Warbirds Over Wanaka Airshow, 1996
The air show is held every two years at the Wanaka airport, a small airfield surrounded by the magnificent rugged scenery of Central Otago. Snow capped mountains rise from all sides of the long valley containing the airport and there is even a convenient large gully nearby, where the river runs through, where aircraft can conveniently fly to hide from the crowds - very useful to conveniently dispose of "shot down" aircraft during mock battles!
The main air show runs for two days and usually attracts large crowds - about 65,000 attended this year. People with an interest in historic aircaft come from over the world to see the show. An informative commentary by some of the world's leading airshow commentators runs during the entire day.
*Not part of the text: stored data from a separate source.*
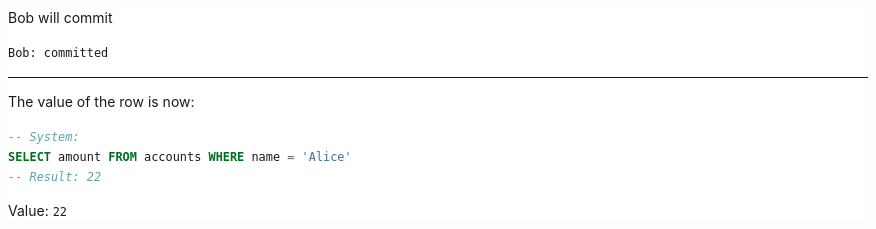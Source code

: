 Bob will commit

`Bob: committed`

---

The value of the row is now:

```sql
-- System:
SELECT amount FROM accounts WHERE name = 'Alice'
-- Result: 22
```

Value: `22`

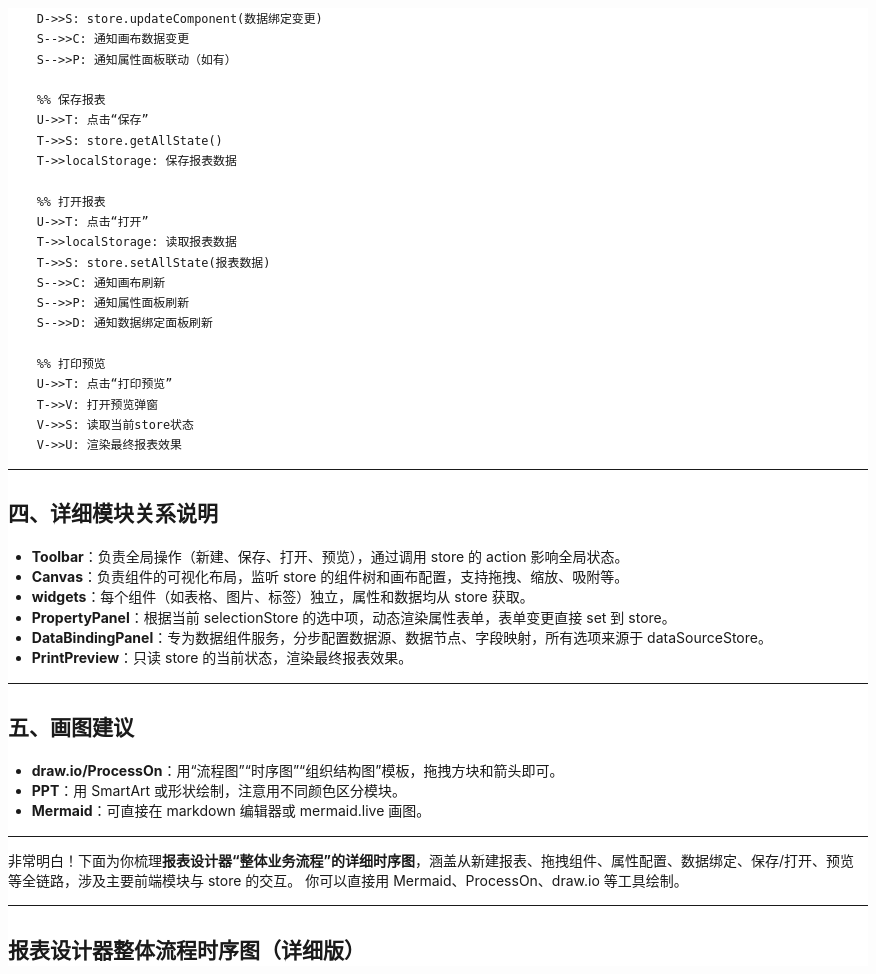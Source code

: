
 ```mermaid
    D->>S: store.updateComponent(数据绑定变更)
    S-->>C: 通知画布数据变更
    S-->>P: 通知属性面板联动（如有）

    %% 保存报表
    U->>T: 点击“保存”
    T->>S: store.getAllState()
    T->>localStorage: 保存报表数据

    %% 打开报表
    U->>T: 点击“打开”
    T->>localStorage: 读取报表数据
    T->>S: store.setAllState(报表数据)
    S-->>C: 通知画布刷新
    S-->>P: 通知属性面板刷新
    S-->>D: 通知数据绑定面板刷新

    %% 打印预览
    U->>T: 点击“打印预览”
    T->>V: 打开预览弹窗
    V->>S: 读取当前store状态
    V->>U: 渲染最终报表效果
```

---

## 四、详细模块关系说明

- **Toolbar**：负责全局操作（新建、保存、打开、预览），通过调用 store 的 action 影响全局状态。
- **Canvas**：负责组件的可视化布局，监听 store 的组件树和画布配置，支持拖拽、缩放、吸附等。
- **widgets**：每个组件（如表格、图片、标签）独立，属性和数据均从 store 获取。
- **PropertyPanel**：根据当前 selectionStore 的选中项，动态渲染属性表单，表单变更直接 set 到 store。
- **DataBindingPanel**：专为数据组件服务，分步配置数据源、数据节点、字段映射，所有选项来源于 dataSourceStore。
- **PrintPreview**：只读 store 的当前状态，渲染最终报表效果。

---

## 五、画图建议

- **draw.io/ProcessOn**：用“流程图”“时序图”“组织结构图”模板，拖拽方块和箭头即可。
- **PPT**：用 SmartArt 或形状绘制，注意用不同颜色区分模块。
- **Mermaid**：可直接在 markdown 编辑器或 mermaid.live 画图。

---

非常明白！下面为你梳理**报表设计器“整体业务流程”的详细时序图**，涵盖从新建报表、拖拽组件、属性配置、数据绑定、保存/打开、预览等全链路，涉及主要前端模块与 store 的交互。
你可以直接用 Mermaid、ProcessOn、draw.io 等工具绘制。

---

## 报表设计器整体流程时序图（详细版）
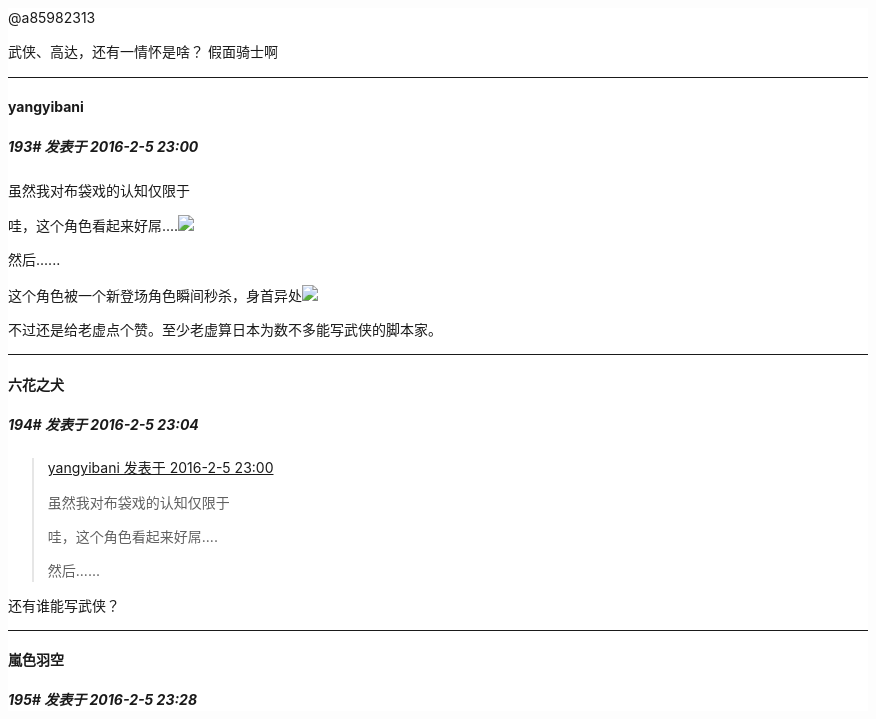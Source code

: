 @a85982313

武侠、高达，还有一情怀是啥？</blockquote>
假面骑士啊







*****

####  yangyibani  
##### 193#       发表于 2016-2-5 23:00




虽然我对布袋戏的认知仅限于

哇，这个角色看起来好屌....<img src="https://static.saraba1st.com/image/smiley/zdl/157.gif" referrerpolicy="no-referrer">

然后......

这个角色被一个新登场角色瞬间秒杀，身首异处<img src="https://static.saraba1st.com/image/smiley/dym/151.gif" referrerpolicy="no-referrer">


不过还是给老虚点个赞。至少老虚算日本为数不多能写武侠的脚本家。







*****

####  六花之犬  
##### 194#       发表于 2016-2-5 23:04



<blockquote><a href="httphttps://bbs.saraba1st.com/2b/forum.php?mod=redirect&amp;goto=findpost&amp;pid=31503456&amp;ptid=1210441" target="_blank">yangyibani 发表于 2016-2-5 23:00</a>

虽然我对布袋戏的认知仅限于

哇，这个角色看起来好屌....

然后......</blockquote>
还有谁能写武侠？







*****

####  嵐色羽空  
##### 195#       发表于 2016-2-5 23:28



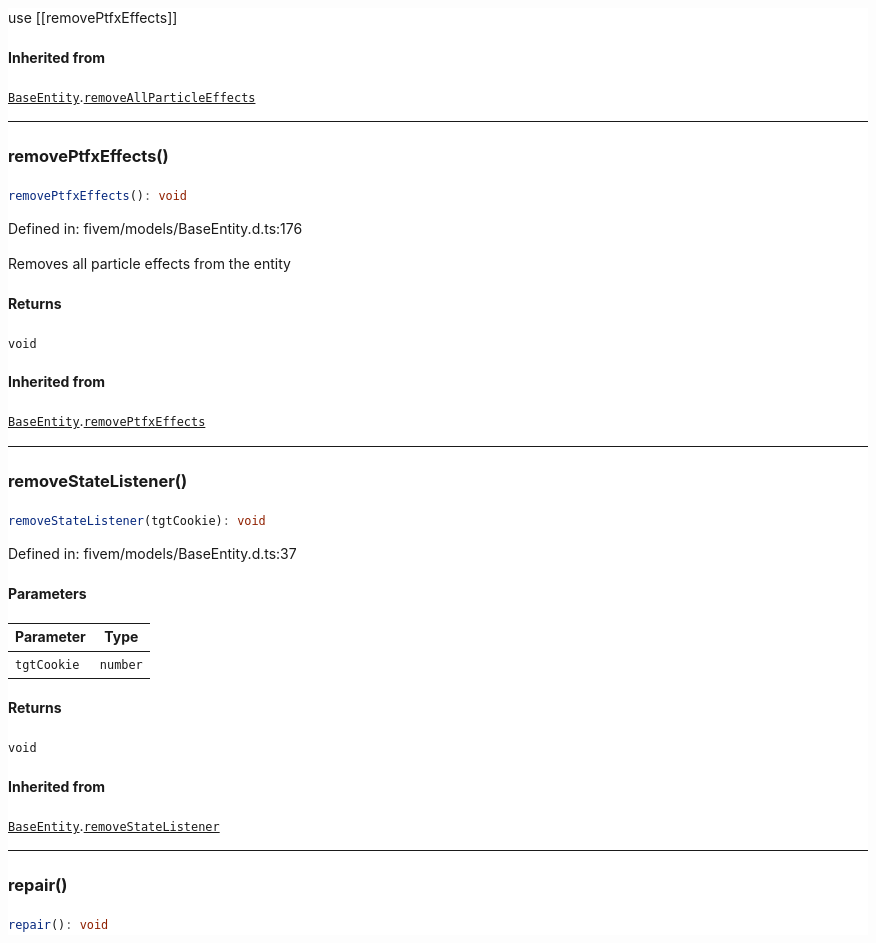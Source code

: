 use [[removePtfxEffects]]

#### Inherited from

[`BaseEntity`](BaseEntity.md).[`removeAllParticleEffects`](BaseEntity.md#removeallparticleeffects)

***

### removePtfxEffects()

```ts
removePtfxEffects(): void
```

Defined in: fivem/models/BaseEntity.d.ts:176

Removes all particle effects from the entity

#### Returns

`void`

#### Inherited from

[`BaseEntity`](BaseEntity.md).[`removePtfxEffects`](BaseEntity.md#removeptfxeffects)

***

### removeStateListener()

```ts
removeStateListener(tgtCookie): void
```

Defined in: fivem/models/BaseEntity.d.ts:37

#### Parameters

| Parameter | Type |
| ------ | ------ |
| `tgtCookie` | `number` |

#### Returns

`void`

#### Inherited from

[`BaseEntity`](BaseEntity.md).[`removeStateListener`](BaseEntity.md#removestatelistener)

***

### repair()

```ts
repair(): void
```
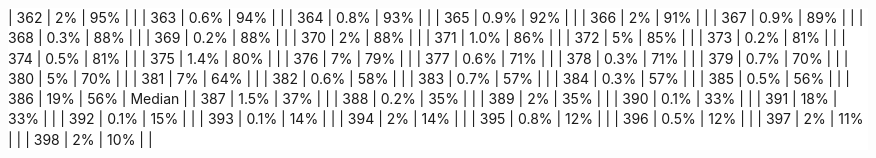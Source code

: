 | 362 | 2% | 95% |  |
| 363 | 0.6% | 94% |  |
| 364 | 0.8% | 93% |  |
| 365 | 0.9% | 92% |  |
| 366 | 2% | 91% |  |
| 367 | 0.9% | 89% |  |
| 368 | 0.3% | 88% |  |
| 369 | 0.2% | 88% |  |
| 370 | 2% | 88% |  |
| 371 | 1.0% | 86% |  |
| 372 | 5% | 85% |  |
| 373 | 0.2% | 81% |  |
| 374 | 0.5% | 81% |  |
| 375 | 1.4% | 80% |  |
| 376 | 7% | 79% |  |
| 377 | 0.6% | 71% |  |
| 378 | 0.3% | 71% |  |
| 379 | 0.7% | 70% |  |
| 380 | 5% | 70% |  |
| 381 | 7% | 64% |  |
| 382 | 0.6% | 58% |  |
| 383 | 0.7% | 57% |  |
| 384 | 0.3% | 57% |  |
| 385 | 0.5% | 56% |  |
| 386 | 19% | 56% | Median |
| 387 | 1.5% | 37% |  |
| 388 | 0.2% | 35% |  |
| 389 | 2% | 35% |  |
| 390 | 0.1% | 33% |  |
| 391 | 18% | 33% |  |
| 392 | 0.1% | 15% |  |
| 393 | 0.1% | 14% |  |
| 394 | 2% | 14% |  |
| 395 | 0.8% | 12% |  |
| 396 | 0.5% | 12% |  |
| 397 | 2% | 11% |  |
| 398 | 2% | 10% |  |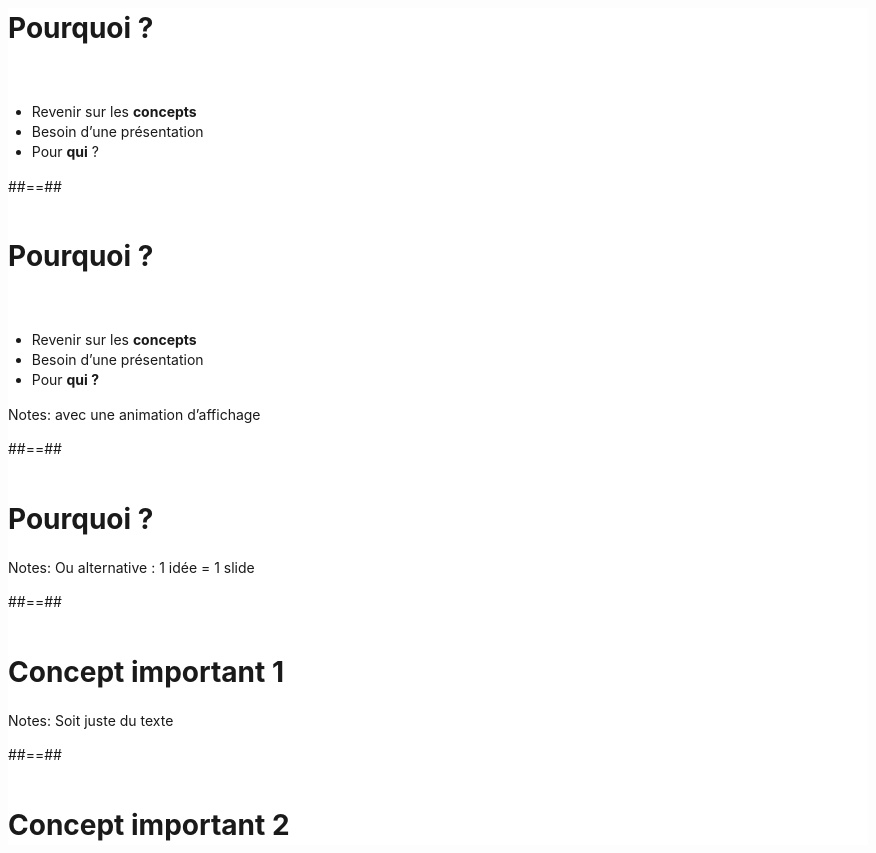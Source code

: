 
# Pourquoi ?

<br>

* Revenir sur les **concepts**
* Besoin d’une présentation
* Pour **qui** ?


##==##


# Pourquoi ?

<br>
<ul>
<li class="fragment">Revenir sur les <strong>concepts</strong></li>
<li class="fragment">Besoin d’une présentation</li>
<li class="fragment">Pour <strong>qui ?</strong></li>
</ul>

Notes:
avec une animation d’affichage





##==##



# Pourquoi ?


Notes:
Ou alternative : 1 idée = 1 slide



##==##


# Concept important 1


Notes:
Soit juste du texte



##==##


# Concept important 2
The Alpine Fighter Collection
The Alpine Fighter Collection now includes the following impressive array of historic aircraft: Spitfire, Mustang, Kittyhawk, Corsair, Avenger, Yak, Polikarpov, Nakajima, Hayabusa, Zero replica, Messerschmitt 109 and 110, Focke Wulf 190, Ju 87 Stuka, three de Havillands, Avro 504K and a Yak-50.
Restoration is currently proceeding on the following: Me 109-E, Focke Wulf 190-A8, Polikarpov I-16 monoplane, Polikarpov I-153 bi-plane and Avro 504-K. Restoration of the following has yet to be started: two Me-110 fighter-bombers and two Junkers Ju-87 Stuka dive bombers.
Most of these aircraft are beautifully restored and in full working condition, a real tribute to the work done by the organisation with the lead of Sir Tim Wallis and especially impressive for such an obscure town in a small country like New Zealand!
I took the photographs at the "Warbirds over Wanaka" airshow which was held on April 6 and 7, 1996 at the small New Zealand town of Wanaka. The Warbirds show is primarily intended to show off the locally housed World War II "Alpine Fighter Collection" but other fighters, both older and newer, current air force aircraft and various civil aircraft are also included.
I used a Canon EOS-5 camera with a 28-200 mm zoom lens (set to its maximum focal length most of the time). The film was Fuji 400 asa print film which provided good speed on fast moving subjects but also gives surprisingly good detail and freedom from grain - film technology has definitely improved since faster films first became available.